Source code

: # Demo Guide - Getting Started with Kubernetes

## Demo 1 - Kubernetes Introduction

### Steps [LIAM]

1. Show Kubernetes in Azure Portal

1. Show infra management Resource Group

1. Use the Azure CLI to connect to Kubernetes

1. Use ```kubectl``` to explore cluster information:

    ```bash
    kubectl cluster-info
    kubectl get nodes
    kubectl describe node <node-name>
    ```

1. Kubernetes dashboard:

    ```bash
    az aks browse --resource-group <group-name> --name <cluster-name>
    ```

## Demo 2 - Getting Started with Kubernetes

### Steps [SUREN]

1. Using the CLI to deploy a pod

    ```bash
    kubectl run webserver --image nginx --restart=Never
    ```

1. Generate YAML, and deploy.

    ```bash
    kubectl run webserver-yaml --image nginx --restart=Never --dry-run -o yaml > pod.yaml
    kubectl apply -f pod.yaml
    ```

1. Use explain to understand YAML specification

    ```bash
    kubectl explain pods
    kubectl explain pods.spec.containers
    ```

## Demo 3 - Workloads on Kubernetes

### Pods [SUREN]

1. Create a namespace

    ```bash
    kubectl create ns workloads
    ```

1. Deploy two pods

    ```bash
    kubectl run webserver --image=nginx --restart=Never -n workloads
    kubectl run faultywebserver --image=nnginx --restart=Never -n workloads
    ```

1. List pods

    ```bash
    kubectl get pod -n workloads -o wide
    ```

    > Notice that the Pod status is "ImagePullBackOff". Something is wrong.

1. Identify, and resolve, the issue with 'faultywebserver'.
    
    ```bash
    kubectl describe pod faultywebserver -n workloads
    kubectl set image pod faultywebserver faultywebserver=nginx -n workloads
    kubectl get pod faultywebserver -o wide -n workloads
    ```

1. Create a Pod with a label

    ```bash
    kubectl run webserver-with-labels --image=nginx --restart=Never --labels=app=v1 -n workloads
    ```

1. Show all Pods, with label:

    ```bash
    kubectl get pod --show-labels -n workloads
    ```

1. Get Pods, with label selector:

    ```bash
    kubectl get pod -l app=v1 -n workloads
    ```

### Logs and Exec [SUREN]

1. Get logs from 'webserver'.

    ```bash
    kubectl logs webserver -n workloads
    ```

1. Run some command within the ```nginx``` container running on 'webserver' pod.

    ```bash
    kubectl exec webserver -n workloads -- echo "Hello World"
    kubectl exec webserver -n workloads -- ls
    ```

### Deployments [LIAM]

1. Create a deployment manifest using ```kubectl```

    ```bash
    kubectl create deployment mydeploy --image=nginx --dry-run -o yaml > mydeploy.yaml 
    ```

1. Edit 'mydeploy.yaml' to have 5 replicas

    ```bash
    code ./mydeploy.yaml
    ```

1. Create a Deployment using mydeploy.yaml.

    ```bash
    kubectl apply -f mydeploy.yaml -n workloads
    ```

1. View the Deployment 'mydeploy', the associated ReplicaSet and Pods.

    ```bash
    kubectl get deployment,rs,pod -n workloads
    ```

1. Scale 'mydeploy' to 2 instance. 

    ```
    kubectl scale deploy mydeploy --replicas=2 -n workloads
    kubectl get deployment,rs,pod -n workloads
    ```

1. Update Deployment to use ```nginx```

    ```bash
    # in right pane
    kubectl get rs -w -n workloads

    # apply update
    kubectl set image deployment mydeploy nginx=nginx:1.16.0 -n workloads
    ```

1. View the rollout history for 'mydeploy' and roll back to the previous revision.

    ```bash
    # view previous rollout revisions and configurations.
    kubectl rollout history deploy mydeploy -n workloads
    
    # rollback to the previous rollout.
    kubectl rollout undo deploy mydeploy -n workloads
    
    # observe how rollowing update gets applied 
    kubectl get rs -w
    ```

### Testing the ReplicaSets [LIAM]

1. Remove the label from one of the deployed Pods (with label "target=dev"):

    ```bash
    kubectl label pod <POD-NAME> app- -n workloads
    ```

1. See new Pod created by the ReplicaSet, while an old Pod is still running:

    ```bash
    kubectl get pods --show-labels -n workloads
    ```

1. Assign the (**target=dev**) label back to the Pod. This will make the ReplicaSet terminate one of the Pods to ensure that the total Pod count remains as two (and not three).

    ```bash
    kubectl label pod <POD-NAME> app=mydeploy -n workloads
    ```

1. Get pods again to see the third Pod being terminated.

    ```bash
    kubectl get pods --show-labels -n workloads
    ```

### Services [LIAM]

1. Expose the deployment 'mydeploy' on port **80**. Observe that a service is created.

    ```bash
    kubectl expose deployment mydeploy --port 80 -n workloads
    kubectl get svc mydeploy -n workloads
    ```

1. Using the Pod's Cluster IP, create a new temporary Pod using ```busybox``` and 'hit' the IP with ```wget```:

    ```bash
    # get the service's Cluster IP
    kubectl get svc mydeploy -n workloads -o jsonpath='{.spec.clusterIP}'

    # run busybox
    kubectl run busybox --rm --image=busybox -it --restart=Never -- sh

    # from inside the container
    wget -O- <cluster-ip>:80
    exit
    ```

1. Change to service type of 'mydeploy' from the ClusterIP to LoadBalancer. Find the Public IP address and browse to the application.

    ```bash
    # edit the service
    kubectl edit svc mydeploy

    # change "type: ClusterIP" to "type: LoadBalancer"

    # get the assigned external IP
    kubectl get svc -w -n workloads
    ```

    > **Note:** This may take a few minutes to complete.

********************

For this exercise, the records above must be returned exactly.

— Response to the task —
Source code

: # Demo Guide - Getting Started with Kubernetes

## Demo 1 - Kubernetes Introduction

### Steps [LIAM]

1. Show Kubernetes in Azure Portal

1. Show infra management Resource Group

1. Use the Azure CLI to connect to Kubernetes

1. Use ```kubectl``` to explore cluster information:

    ```bash
    kubectl cluster-info
    kubectl get nodes
    kubectl describe node <node-name>
    ```

1. Kubernetes dashboard:

    ```bash
    az aks browse --resource-group <group-name> --name <cluster-name>
    ```

## Demo 2 - Getting Started with Kubernetes

### Steps [SUREN]

1. Using the CLI to deploy a pod

    ```bash
    kubectl run webserver --image nginx --restart=Never
    ```

1. Generate YAML, and deploy.

    ```bash
    kubectl run webserver-yaml --image nginx --restart=Never --dry-run -o yaml > pod.yaml
    kubectl apply -f pod.yaml
    ```

1. Use explain to understand YAML specification

    ```bash
    kubectl explain pods
    kubectl explain pods.spec.containers
    ```

## Demo 3 - Workloads on Kubernetes

### Pods [SUREN]

1. Create a namespace

    ```bash
    kubectl create ns workloads
    ```

1. Deploy two pods

    ```bash
    kubectl run webserver --image=nginx --restart=Never -n workloads
    kubectl run faultywebserver --image=nnginx --restart=Never -n workloads
    ```

1. List pods

    ```bash
    kubectl get pod -n workloads -o wide
    ```

    > Notice that the Pod status is "ImagePullBackOff". Something is wrong.

1. Identify, and resolve, the issue with 'faultywebserver'.
    
    ```bash
    kubectl describe pod faultywebserver -n workloads
    kubectl set image pod faultywebserver faultywebserver=nginx -n workloads
    kubectl get pod faultywebserver -o wide -n workloads
    ```

1. Create a Pod with a label

    ```bash
    kubectl run webserver-with-labels --image=nginx --restart=Never --labels=app=v1 -n workloads
    ```

1. Show all Pods, with label:

    ```bash
    kubectl get pod --show-labels -n workloads
    ```

1. Get Pods, with label selector:

    ```bash
    kubectl get pod -l app=v1 -n workloads
    ```

### Logs and Exec [SUREN]

1. Get logs from 'webserver'.

    ```bash
    kubectl logs webserver -n workloads
    ```

1. Run some command within the ```nginx``` container running on 'webserver' pod.

    ```bash
    kubectl exec webserver -n workloads -- echo "Hello World"
    kubectl exec webserver -n workloads -- ls
    ```

### Deployments [LIAM]

1. Create a deployment manifest using ```kubectl```

    ```bash
    kubectl create deployment mydeploy --image=nginx --dry-run -o yaml > mydeploy.yaml 
    ```

1. Edit 'mydeploy.yaml' to have 5 replicas

    ```bash
    code ./mydeploy.yaml
    ```

1. Create a Deployment using mydeploy.yaml.

    ```bash
    kubectl apply -f mydeploy.yaml -n workloads
    ```

1. View the Deployment 'mydeploy', the associated ReplicaSet and Pods.

    ```bash
    kubectl get deployment,rs,pod -n workloads
    ```

1. Scale 'mydeploy' to 2 instance. 

    ```
    kubectl scale deploy mydeploy --replicas=2 -n workloads
    kubectl get deployment,rs,pod -n workloads
    ```

1. Update Deployment to use ```nginx```

    ```bash
    # in right pane
    kubectl get rs -w -n workloads

    # apply update
    kubectl set image deployment mydeploy nginx=nginx:1.16.0 -n workloads
    ```

1. View the rollout history for 'mydeploy' and roll back to the previous revision.

    ```bash
    # view previous rollout revisions and configurations.
    kubectl rollout history deploy mydeploy -n workloads
    
    # rollback to the previous rollout.
    kubectl rollout undo deploy mydeploy -n workloads
    
    # observe how rollowing update gets applied 
    kubectl get rs -w
    ```

### Testing the ReplicaSets [LIAM]

1. Remove the label from one of the deployed Pods (with label "target=dev"):

    ```bash
    kubectl label pod <POD-NAME> app- -n workloads
    ```

1. See new Pod created by the ReplicaSet, while an old Pod is still running:

    ```bash
    kubectl get pods --show-labels -n workloads
    ```

1. Assign the (**target=dev**) label back to the Pod. This will make the ReplicaSet terminate one of the Pods to ensure that the total Pod count remains as two (and not three).

    ```bash
    kubectl label pod <POD-NAME> app=mydeploy -n workloads
    ```

1. Get pods again to see the third Pod being terminated.

    ```bash
    kubectl get pods --show-labels -n workloads
    ```

### Services [LIAM]

1. Expose the deployment 'mydeploy' on port **80**. Observe that a service is created.

    ```bash
    kubectl expose deployment mydeploy --port 80 -n workloads
    kubectl get svc mydeploy -n workloads
    ```

1. Using the Pod's Cluster IP, create a new temporary Pod using ```busybox``` and 'hit' the IP with ```wget```:

    ```bash
    # get the service's Cluster IP
    kubectl get svc mydeploy -n workloads -o jsonpath='{.spec.clusterIP}'

    # run busybox
    kubectl run busybox --rm --image=busybox -it --restart=Never -- sh

    # from inside the container
    wget -O- <cluster-ip>:80
    exit
    ```

1. Change to service type of 'mydeploy' from the ClusterIP to LoadBalancer. Find the Public IP address and browse to the application.

    ```bash
    # edit the service
    kubectl edit svc mydeploy

    # change "type: ClusterIP" to "type: LoadBalancer"

    # get the assigned external IP
    kubectl get svc -w -n workloads
    ```

    > **Note:** This may take a few minutes to complete.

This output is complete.